Thanks to improved battery technology, and more consumers willing to try an EV if the range is comparable to that of a gasoline car, there are now a number of 2019 models in this new "club." The Chevy Bolt EV can go 238; the Hyundai Kona EV is estimated at 258; and the base Tesla Model 3 gets a 220 mile rating. And now, the Nissan Leaf Plus and Kia Niro EV join the category with their 200-mile-plus range estimates. For people who were put off a few years ago by lower-priced EVs only going 100 miles or less, the game is changing.

And experts say a good rule of thumb is to buy more range than you think you may need. Why?
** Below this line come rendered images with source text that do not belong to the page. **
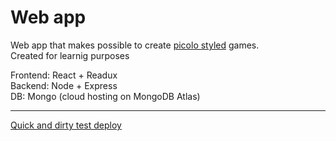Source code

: # Web app

Web app that makes possible to create [picolo styled](https://apps.apple.com/fi/app/picolo-juomapeli/id1001473964?l=en) games.  
Created for learnig purposes

Frontend: React + Readux  
Backend: Node + Express  
DB: Mongo (cloud hosting on MongoDB Atlas) 

---
[Quick and dirty test deploy](https://custom-quiz.herokuapp.com/)

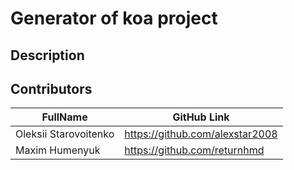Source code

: # Generator of koa project

## Description

## Contributors

| FullName | GitHub Link |
| -------- | ----------- |
| Oleksii Starovoitenko | https://github.com/alexstar2008 |
| Maxim Humenyuk | https://github.com/returnhmd |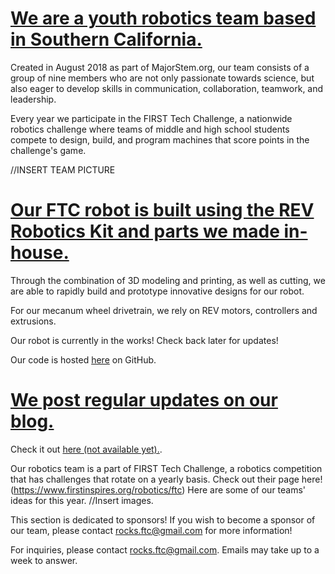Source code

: <a href='#about'><h1 id='about'>We are a youth robotics team based in Southern California.</h1></a>
<p>Created in August 2018 as part of MajorStem.org, our team consists of a group of nine members who are not only passionate towards science, but also eager to develop skills in communication, collaboration, teamwork, and leadership.</p>
<p>Every year we participate in the FIRST Tech Challenge, a nationwide robotics challenge where teams of middle and high school students compete to design, build, and program machines that score points in the challenge's game.</p>

//INSERT TEAM PICTURE

<a href='#robot'><h1 id='robot'>Our FTC robot is built using the REV Robotics Kit and parts we made in-house.</h1></a>
<p>Through the combination of 3D modeling and printing, as well as cutting, we are able to rapidly build and prototype innovative designs for our robot.</p>
<p>For our mecanum wheel drivetrain, we rely on REV motors, controllers and extrusions.</p>
<p>Our robot is currently in the works! Check back later for updates!</p>
<p>Our code is hosted <a href='https://github.com/15303/UltimateGoal'>here</a> on GitHub.</p>


<a href='#social'><h1 id='social'>We post regular updates on our blog.</h1></a>
<p>Check it out <a href=''>here (not available yet).</a>.</p>

Our robotics team is a part of FIRST Tech Challenge, a robotics competition that has challenges that rotate on a yearly basis. Check out their page here! (https://www.firstinspires.org/robotics/ftc) 
Here are some of our teams' ideas for this year.
//Insert images.



This section is dedicated to sponsors! If you wish to become a sponsor of our team, please contact rocks.ftc@gmail.com for more information!

For inquiries, please contact rocks.ftc@gmail.com. Emails may take up to a week to answer.


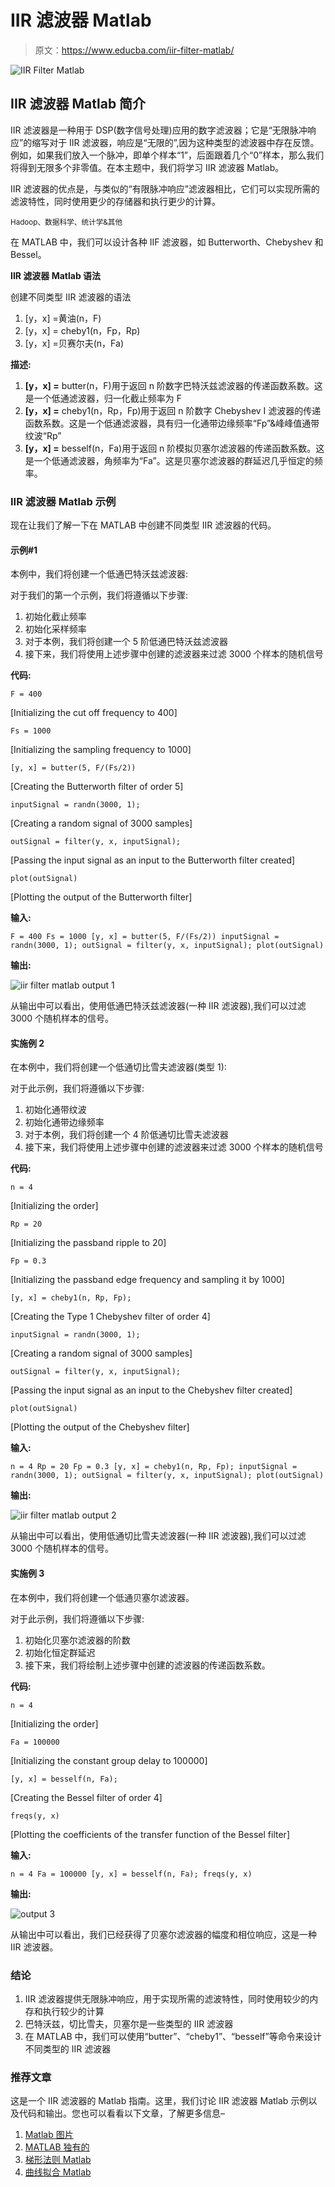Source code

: # IIR 滤波器 Matlab

> 原文：<https://www.educba.com/iir-filter-matlab/>

![IIR Filter Matlab](img/ec341e0dce01986142f9fcd556e76a42.png)



## IIR 滤波器 Matlab 简介

IIR 滤波器是一种用于 DSP(数字信号处理)应用的数字滤波器；它是“无限脉冲响应”的缩写对于 IIR 滤波器，响应是“无限的”,因为这种类型的滤波器中存在反馈。例如，如果我们放入一个脉冲，即单个样本“1”，后面跟着几个“0”样本，那么我们将得到无限多个非零值。在本主题中，我们将学习 IIR 滤波器 Matlab。

IIR 滤波器的优点是，与类似的“有限脉冲响应”滤波器相比，它们可以实现所需的滤波特性，同时使用更少的存储器和执行更少的计算。

<small>Hadoop、数据科学、统计学&其他</small>

在 MATLAB 中，我们可以设计各种 IIF 滤波器，如 Butterworth、Chebyshev 和 Bessel。

**IIR 滤波器 Matlab 语法**

创建不同类型 IIR 滤波器的语法

1.  [y，x] =黄油(n，F)
2.  [y，x] = cheby1(n，Fp，Rp)
3.  [y，x] =贝赛尔夫(n，Fa)

**描述:**

1.  **[y，x] =** butter(n，F)用于返回 n 阶数字巴特沃兹滤波器的传递函数系数。这是一个低通滤波器，归一化截止频率为 F
2.  **[y，x] =** cheby1(n，Rp，Fp)用于返回 n 阶数字 Chebyshev I 滤波器的传递函数系数。这是一个低通滤波器，具有归一化通带边缘频率“Fp”&峰峰值通带纹波“Rp”
3.  **[y，x] =** besself(n，Fa)用于返回 n 阶模拟贝塞尔滤波器的传递函数系数。这是一个低通滤波器，角频率为“Fa”。这是贝塞尔滤波器的群延迟几乎恒定的频率。

### IIR 滤波器 Matlab 示例

现在让我们了解一下在 MATLAB 中创建不同类型 IIR 滤波器的代码。

#### 示例#1

本例中，我们将创建一个低通巴特沃兹滤波器:

对于我们的第一个示例，我们将遵循以下步骤:

1.  初始化截止频率
2.  初始化采样频率
3.  对于本例，我们将创建一个 5 阶低通巴特沃兹滤波器
4.  接下来，我们将使用上述步骤中创建的滤波器来过滤 3000 个样本的随机信号

**代码:**

`F = 400`

[Initializing the cut off frequency to 400]

`Fs = 1000`

[Initializing the sampling frequency to 1000]

`[y, x] = butter(5, F/(Fs/2))`

[Creating the Butterworth filter of order 5]

`inputSignal = randn(3000, 1);`

[Creating a random signal of 3000 samples]

`outSignal = filter(y, x, inputSignal);`

[Passing the input signal as an input to the Butterworth filter created]

`plot(outSignal)`

[Plotting the output of the Butterworth filter]

**输入:**

`F = 400
Fs = 1000
[y, x] = butter(5, F/(Fs/2))
inputSignal = randn(3000, 1);
outSignal = filter(y, x, inputSignal);
plot(outSignal)`

**输出:**

![iir filter matlab output 1](img/7711fca6333cc69bde1328e457b55174.png)



从输出中可以看出，使用低通巴特沃兹滤波器(一种 IIR 滤波器),我们可以过滤 3000 个随机样本的信号。

#### 实施例 2

在本例中，我们将创建一个低通切比雪夫滤波器(类型 1):

对于此示例，我们将遵循以下步骤:

1.  初始化通带纹波
2.  初始化通带边缘频率
3.  对于本例，我们将创建一个 4 阶低通切比雪夫滤波器
4.  接下来，我们将使用上述步骤中创建的滤波器来过滤 3000 个样本的随机信号

**代码:**

`n = 4`

[Initializing the order]

`Rp = 20`

[Initializing the passband ripple to 20]

`Fp = 0.3`

[Initializing the passband edge frequency and sampling it by 1000]

`[y, x] = cheby1(n, Rp, Fp);`

[Creating the Type 1 Chebyshev filter of order 4]

`inputSignal = randn(3000, 1);`

[Creating a random signal of 3000 samples]

`outSignal = filter(y, x, inputSignal);`

[Passing the input signal as an input to the Chebyshev filter created]

`plot(outSignal)`

[Plotting the output of the Chebyshev filter]

**输入:**

`n = 4
Rp = 20
Fp = 0.3
[y, x] = cheby1(n, Rp, Fp);
inputSignal = randn(3000, 1);
outSignal = filter(y, x, inputSignal);
plot(outSignal)`

**输出:**

![iir filter matlab output 2](img/309a38df0af4baa532b8b44b54645c29.png)



从输出中可以看出，使用低通切比雪夫滤波器(一种 IIR 滤波器),我们可以过滤 3000 个随机样本的信号。

#### 实施例 3

在本例中，我们将创建一个低通贝塞尔滤波器。

对于此示例，我们将遵循以下步骤:

1.  初始化贝塞尔滤波器的阶数
2.  初始化恒定群延迟
3.  接下来，我们将绘制上述步骤中创建的滤波器的传递函数系数。

**代码:**

`n = 4`

[Initializing the order]

`Fa = 100000`

[Initializing the constant group delay to 100000]

`[y, x] = besself(n, Fa);`

[Creating the Bessel filter of order 4]

`freqs(y, x)`

[Plotting the coefficients of the transfer function of the Bessel filter]

**输入:**

`n = 4
Fa = 100000
[y, x] = besself(n, Fa);
freqs(y, x)`

**输出:**

![output 3](img/c11799f3430921cf9fd11877fdd6f81b.png)



从输出中可以看出，我们已经获得了贝塞尔滤波器的幅度和相位响应，这是一种 IIR 滤波器。

### 结论

1.  IIR 滤波器提供无限脉冲响应，用于实现所需的滤波特性，同时使用较少的内存和执行较少的计算
2.  巴特沃兹，切比雪夫，贝塞尔是一些类型的 IIR 滤波器
3.  在 MATLAB 中，我们可以使用“butter”、“cheby1”、“besself”等命令来设计不同类型的 IIR 滤波器

### 推荐文章

这是一个 IIR 滤波器的 Matlab 指南。这里，我们讨论 IIR 滤波器 Matlab 示例以及代码和输出。您也可以看看以下文章，了解更多信息–

1.  [Matlab 图片](https://www.educba.com/matlab-images/)
2.  [MATLAB 独有的](https://www.educba.com/matlab-unique/)
3.  [梯形法则 Matlab](https://www.educba.com/trapezoidal-rule-matlab/)
4.  [曲线拟合 Matlab](https://www.educba.com/curve-fitting-matlab/)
"When the temperature drops to 20 degrees (Fahrenheit), and the vehicle is using the HVAC system to heat the cabin, the driving range actually decreases by 41%," said Megan McKernan, manager of the Auto Club of Southern California's Automotive Research Center.

We don't get those kinds of extremes here, but any kind of very cold or very hot weather does affect battery range. Keep in mind that in Southern California, places like the Antelope Valley can routinely get into the 30 degree range during winter months, and parts of the Inland Empire can see weeks of 100 degree temperatures during the summer. According to McKernan, use of air conditioning on a hot day can reduce EV range by about 17%.

For the Nissan Leaf, the new Plus version increases range by about 50% compared to the regular Leaf models, in all three available trim levels. But, the added range comes at an added cost. Each version of the Leaf Plus is more than $6,000 more expensive than the regular Leaf in the same trim level.

So it does cost more to go farther, generally speaking, as the longer-range batteries cost more. But If you're a SoCal Edison customer, there is some good news.

"Edison will give customers that purchase a new or used electric vehicle this year $1,000 as a rebate incentive," said Katie Sloan of Southern California Edison.

That will help knock down the price of any EV you buy. And don't forget about the federal tax credits, and other incentives, depending on where you live. Though keep in mind, both GM and Tesla have hit the limit of vehicles sold that qualify for the full $7,500 federal credit. Those two manufacturers' cars are now on a sliding scale of lower credits. Other makers' cars are still eligible for the full $7,500, which can obviously reduce the purchase price significantly.

You'll have to spend some of that money saved on electricity, but operating an EV is still generally cheaper than running a gas car. And that gasoline does tend to vary in price now and then.